Sekar Ayu, gadis sederhana lulusan SMK, hidup di bawah naungan paman dan bibinya yang sukses di dunia fashion. Meski tumbuh di lingkungan materialistis, Sekar tetap menjaga kelembutan hati. Hidupnya berubah ketika bertemu Arumi, istri seorang konglomerat, yang menjodohkannya dengan Bayu Pratama, CEO muda dan pewaris perusahaan besar.
Namun, Bayu menyimpan luka mendalam akibat pengkhianatan cinta masa lalu, yang membuatnya membatasi dirinya dari kasih sayang. Pernikahan mereka berjalan tanpa cinta, namun Sekar berusaha menembus tembok hati Bayu dengan kesabaran dan cinta tulus. Seiring waktu, rahasia masa lalu Bayu terungkap, mengancam kebahagiaan mereka. Akankah Sekar mampu menyembuhkan luka Bayu, atau justru masa lalu akan menghancurkan hubungan mereka?
Karya ini diterbitkan atas izin NovelToon Dina Sen, isi konten hanyalah pandangan pribadi pembuatnya, tidak mewakili NovelToon sendiri
sang masalalu
Pagi berikutnya
Mentari baru saja naik, sinarnya menembus tirai ruang makan rumah Pratama yang megah. Aroma teh melati dan roti panggang memenuhi ruangan, namun pagi itu terasa hening, seolah udara pun enggan bergerak.
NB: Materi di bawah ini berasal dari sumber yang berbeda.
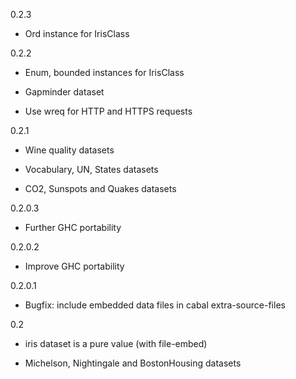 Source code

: 0.2.3

* Ord instance for IrisClass

0.2.2

* Enum, bounded instances for IrisClass

* Gapminder dataset

* Use wreq for HTTP and HTTPS requests

0.2.1

* Wine quality datasets

* Vocabulary, UN, States datasets

* CO2, Sunspots and Quakes datasets

0.2.0.3

* Further GHC portability

0.2.0.2

* Improve GHC portability

0.2.0.1

* Bugfix: include embedded data files in cabal extra-source-files

0.2

* iris dataset is a pure value (with file-embed)

* Michelson, Nightingale and BostonHousing datasets
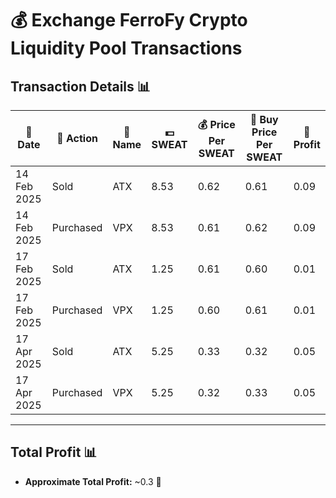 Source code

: # 💰 Exchange FerroFy Crypto Liquidity Pool Transactions

## Transaction Details 📊
| 📅 Date        | 🛒 Action   | 📛 Name | 💵 SWEAT   | 💰 Price Per SWEAT | 🧾 Buy Price Per SWEAT | 🌟 Profit |
|----------------|-------------|---------|------------|--------------------|------------------------|-----------|
| 14 Feb 2025    | Sold        | ATX     | 8.53       | 0.62               | 0.61                   | 0.09      |
| 14 Feb 2025    | Purchased   | VPX     | 8.53       | 0.61               | 0.62                   | 0.09      |
| 17 Feb 2025    | Sold        | ATX     | 1.25       | 0.61               | 0.60                   | 0.01      |
| 17 Feb 2025    | Purchased   | VPX     | 1.25       | 0.60               | 0.61                   | 0.01      |
| 17 Apr 2025    | Sold        | ATX     | 5.25       | 0.33               | 0.32                   | 0.05      |
| 17 Apr 2025    | Purchased   | VPX     | 5.25       | 0.32               | 0.33                   | 0.05      |

---

## Total Profit 📊
- **Approximate Total Profit:** ~0.3 💸
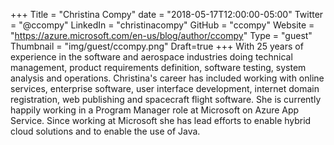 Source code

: +++
Title = "Christina Compy"
date = "2018-05-17T12:00:00-05:00"
Twitter = "@ccompy"
LinkedIn = "christinacompy"
GitHub = "ccompy"
Website = "https://azure.microsoft.com/en-us/blog/author/ccompy"
Type = "guest"
Thumbnail = "img/guest/ccompy.png"
Draft=true
+++
With 25 years of experience in the software and aerospace industries doing technical management, product requirements definition, software testing, system analysis and operations. Christina's career has included working with online services, enterprise software, user interface development, internet domain registration, web publishing and spacecraft flight software.
She is currently happily working in a Program Manager role at Microsoft on Azure App Service. Since working at Microsoft she has lead efforts to enable hybrid cloud solutions and to enable the use of Java.
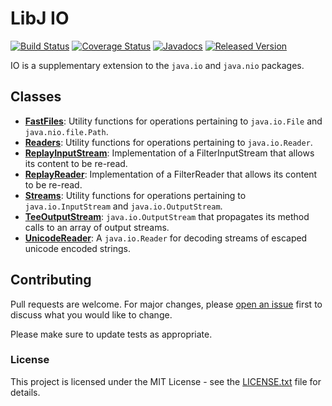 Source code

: # LibJ IO

[![Build Status](https://travis-ci.org/libj/io.svg?1)](https://travis-ci.org/libj/io)
[![Coverage Status](https://coveralls.io/repos/github/libj/io/badge.svg?1)](https://coveralls.io/github/libj/io)
[![Javadocs](https://www.javadoc.io/badge/org.libj/io.svg?1)](https://www.javadoc.io/doc/org.libj/io)
[![Released Version](https://img.shields.io/maven-central/v/org.libj/io.svg?1)](https://mvnrepository.com/artifact/org.libj/io)

IO is a supplementary extension to the `java.io` and `java.nio` packages.

## Classes

* **[FastFiles](src/main/java/org.libj/io/FastFiles.java)**: Utility functions for operations pertaining to `java.io.File` and `java.nio.file.Path`.
* **[Readers](src/main/java/org.libj/io/Readers.java)**: Utility functions for operations pertaining to `java.io.Reader`.
* **[ReplayInputStream](src/main/java/org.libj/io/ReplayInputStream.java)**: Implementation of a FilterInputStream that allows its content to be re-read.
* **[ReplayReader](src/main/java/org.libj/io/ReplayReader.java)**: Implementation of a FilterReader that allows its content to be re-read.
* **[Streams](src/main/java/org.libj/io/Streams.java)**: Utility functions for operations pertaining to `java.io.InputStream` and `java.io.OutputStream`.
* **[TeeOutputStream](src/main/java/org.libj/io/TeeOutputStream.java)**: `java.io.OutputStream` that propagates its method calls to an array of output streams.
* **[UnicodeReader](src/main/java/org.libj/io/UnicodeReader.java)**: A `java.io.Reader` for decoding streams of escaped unicode encoded strings.

## Contributing

Pull requests are welcome. For major changes, please [open an issue](../../issues) first to discuss what you would like to change.

Please make sure to update tests as appropriate.

### License

This project is licensed under the MIT License - see the [LICENSE.txt](LICENSE.txt) file for details. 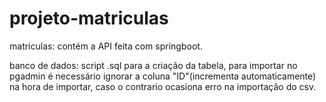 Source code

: # projeto-matriculas


matriculas: contém a API feita com springboot.

banco de dados: script .sql para a criação da tabela, para importar no pgadmin é necessário ignorar a coluna "ID"(incrementa automaticamente) na hora de importar, caso o contrario
ocasiona erro na importação do csv.
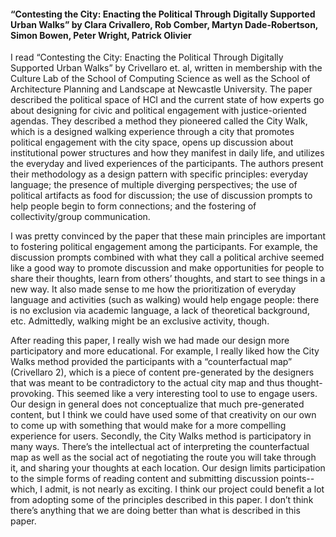 #### “Contesting the City: Enacting the Political Through Digitally Supported Urban Walks” by Clara Crivallero, Rob Comber, Martyn Dade-Robertson, Simon Bowen, Peter Wright, Patrick Olivier

I read “Contesting the City: Enacting the Political Through Digitally Supported Urban Walks” by Crivellaro et. al, written in membership with the Culture Lab of the School of Computing Science as well as the School of Architecture Planning and Landscape at Newcastle University. The paper described the political space of HCI and the current state of how experts go about designing for civic and political engagement with justice-oriented agendas. They described a method they pioneered called the City Walk, which is a designed walking experience through a city that promotes political engagement with the city space, opens up discussion about institutional power structures and how they manifest in daily life, and utilizes the everyday and lived experiences of the participants. The authors present their methodology as a design pattern with specific principles: everyday language; the presence of multiple diverging perspectives; the use of political artifacts as food for discussion; the use of discussion prompts to help people begin to form connections; and the fostering of collectivity/group communication.

I was pretty convinced by the paper that these main principles are important to fostering political engagement among the participants. For example, the discussion prompts combined with what they call a political archive seemed like a good way to promote discussion and make opportunities for people to share their thoughts, learn from others’ thoughts, and start to see things in a new way. It also made sense to me how the prioritization of everyday language and activities (such as walking) would help engage people: there is no exclusion via academic language, a lack of theoretical background, etc. Admittedly, walking might be an exclusive activity, though.
  
After reading this paper, I really wish we had made our design more participatory and more educational. For example, I really liked how the City Walks method provided the participants with a “counterfactual map” (Crivellaro 2), which is a piece of content pre-generated by the designers that was meant to be contradictory to the actual city map and thus thought-provoking. This seemed like a very interesting tool to use to engage users. Our design in general does not conceptualize that much pre-generated content, but I think we could have used some of that creativity on our own to come up with something that would make for a more compelling experience for users. Secondly, the City Walks method is participatory in many ways. There’s the intellectual act of interpreting the counterfactual map as well as the social act of negotiating the route you will take through it, and sharing your thoughts at each location. Our design limits participation to the simple forms of reading content and submitting discussion points-- which, I admit, is not nearly as exciting. I think our project could benefit a lot from adopting some of the principles described in this paper. I don’t think there’s anything that we are doing better than what is described in this paper.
Sekar duduk berhadapan dengan Bayu, mencoba menata suasana. Ia menatap secangkir teh di tangannya, sementara Bayu tampak tenang seperti biasa, meski ada sesuatu yang tampak berbeda dari sorot matanya—lebih kosong, lebih berat.
Sarapan berlangsung dalam diam. Hanya suara sendok yang sesekali beradu dengan piring. Sekar ingin berbicara, ingin bertanya apakah Bayu akan menceritakan sesuatu seperti yang dijanjikannya semalam, tapi bibirnya kelu.
Setelah beberapa menit, Bayu meletakkan sendoknya perlahan dan menyeka bibir dengan tisu. Ia tersenyum, tapi senyum itu tak sampai ke matanya.
“Sekar, aku berangkat dulu,” katanya lembut.
Sekar menatapnya, menahan kecewa yang tak bisa disembunyikan. “Mas, kamu tidak sarapan banyak. Apa kamu benar-benar baik-baik saja?”
Bayu hanya mengangguk. “Aku baik, Sekar. Jangan khawatir.”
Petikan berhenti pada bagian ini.